Tuesday, October 28, 2008

On the Impressive Ingenuity of Less Interesting Philippine Fauna

Ants. Like a nosy neighbor, they will expose every weakness in your tidiness, every flaw in your careful Ziplocking, every distraction that yielded a moment’s inattention to crumbling foodstuffs. Into the life you thought you’d sealed so meticulously they soldier, a line of steadfast, tireless marchers searching out all the suspect morsels and convenient crannies that could be exploited for their own gains. Case #19,284,651,028: In my extensive toilet kit I included a small tube containing those tools which would someday help me repair my glasses. After two months here, I had reason to use the tiny screwdriver within, not for my glasses but for my death-rattling hard drive, and when I dug around to find the tube, what I found was a new ant colony. They had bitten through this hard plastic tube and lain eggs in the bottom. The hypothesis was that because ants are attracted to magnetic fields, perhaps they could not resist the sensual pull of a tiny screwdriver, but upon inspection I noted that they couldn’t care less about that piece of metal workmanship. In fact they seemed to avoid it like it was the smelly girl in a small class. They did nothing but attend to those eggs nesting in the bottom of my tube. Because I am mean-spirited and often cruel, I drove them out, killed their young and attempted to salvage what was left of my admittedly crude and now destroyed eyeglass repair kit. But they were not to be defeated. The determination, the ambition, the sheer pluck of the ant tribe is unrivaled. They came back, over hours and hours their numbers did not dwindle and their drive did not wane though I had lain waste to their home and their comrades. I admired them, I respected them, but I couldn’t live with them. I surrendered. I threw that tube and its contents, minus the tiny screwdriver, into the garbage, and presume they are living their ordered, pestilent lives in a quaint, homey sewage drain somewhere that’s else.

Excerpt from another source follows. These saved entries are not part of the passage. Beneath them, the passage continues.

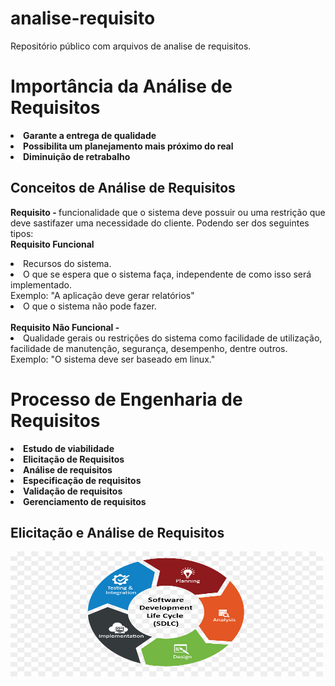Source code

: <!-- Configuração do git README.md no site: https://docs.github.com/pt/get-started/writing-on-github/getting-started-with-writing-and-formatting-on-github/basic-writing-and-formatting-syntax-->

# analise-requisito
Repositório público com arquivos de analise de requisitos.

<h1>Importância da Análise de Requisitos</h1>
<p>
 <strong><li>Garante a entrega de qualidade</li></strong>   
 <strong><li>Possibilita um planejamento mais próximo do real</li></strong> 
 <strong><li>Diminuição de retrabalho</li></strong> 
</p>

<h2>Conceitos de Análise de Requisitos</h2>
<p>
<strong>Requisito - </strong> funcionalidade que o sistema deve possuir ou uma restrição que deve sastifazer uma necessidade do cliente. Podendo ser dos seguintes tipos:
</br>
<strong>Requisito Funcional</strong>
<li>Recursos do sistema.</li>
<li>O que se espera que o sistema faça, independente de como isso será implementado.</li>
Exemplo: "A aplicação deve gerar relatórios"
<li>O que o sistema não pode fazer.</li>
<br>
<strong>Requisito Não Funcional - </strong>
<li>Qualidade gerais ou restrições do sistema como facilidade de utilização, facilidade de manutenção, segurança, desempenho, dentre outros.</li>
 Exemplo: "O sistema deve ser baseado em linux."    
</p>

<h1>Processo de Engenharia de Requisitos</h1>
<li><strong>Estudo de viabilidade</strong></li>
<li><strong>Elicitação de Requisitos</strong></li>
<li><strong>Análise de requisitos</strong></li>
<li><strong>Especificação de requisitos</strong></li>
<li><strong>Validação de requisitos</strong></li>
<li><strong>Gerenciamento de requisitos</strong></li>

<h2>Elicitação e Análise de Requisitos</h2>
<img align="center" alt="Rafa-Ts" height="200" width="500" src="https://github.com/Marilainny/analise-requisito/blob/main/imagem/icon-ciclodesenvolvimento.jpg">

Rats are a less respectable lower lifeform. They come in the night like all your doubts and shames plaguing you, except instead of your strength and dignity, they ravage things you were keeping, things you can understand would tempt the appetite of a wee beastie, and things you can’t imagine could possibly appeal even to the starving. Upon my arrival here, I stashed many things in my closet, and had no cause to revisit them until last month when I visited my permanent site. Though I knew the rats were in there because they kept me up at night with their taunting scratches, I thought my things were safe. More fool I. When I opened that closet door, which I’d taped shut in a futile attempt to keep those little bastards out, I found that they’d ripped open my bags of Jolly Ranchers that I was keeping in case of children. Melted Jolly Rancher goo was all over everything, most of which I was able to salvage, but my crippled volunteer handbook I bade a regretful farewell. This, I thought, was the last of my travails with rats. They could make their home in my closet, but they had nothing more to consume, so once again I put their residence amongst my belongings out of my mind. Tonight I had reason again to dig around in my toilet kit, where I found they’d bitten through the mesh of one pocket, made off with several foil packets of Advil Cold & Sinus, and proceeded, I assume, to get extremely high off them. I found the discarded packets littering the floor, each pill removed apparently with both care and zeal. I can’t really imagine the effects of dozens of Advil Cold & Sinus pills, my favorite form of medication for ills from which I often suffer, I might add, on just a few rats. Back home, pharmacies now make you show your license and sign a release form just to buy Advil Cold & Sinus. Turns out any bit-rate drug addict who barely passed chemistry can make meth out of enough of it. Do rats like to party, I wonder, and are they jonesing for more? Or are they dead and waiting to stink up my bedroom? The final insult, among my empty, half-eaten stash of Ziploc bags and ragged, chewed toilet kit, was my Diva Cup. My silicone savior, my fearless feminine fanny fortress, had also fallen victim to the insatiable appetites of enemy rodentia. I feel only smug satisfaction that they have likely suffered a foamy, bleeding, drawn-out death by overdose.

2 comments:

radiomayonnaise said...

aaaah, that is awful. speed-addicted rats eating your diva cup. mmm tasty. are you going to order a new diva cup? There's a store here that sells them so let me know if you need me to pick one up and ship to you.

jay said...

That sucks, but oh man did you write it in such a way that made me laugh and smile. Thanks.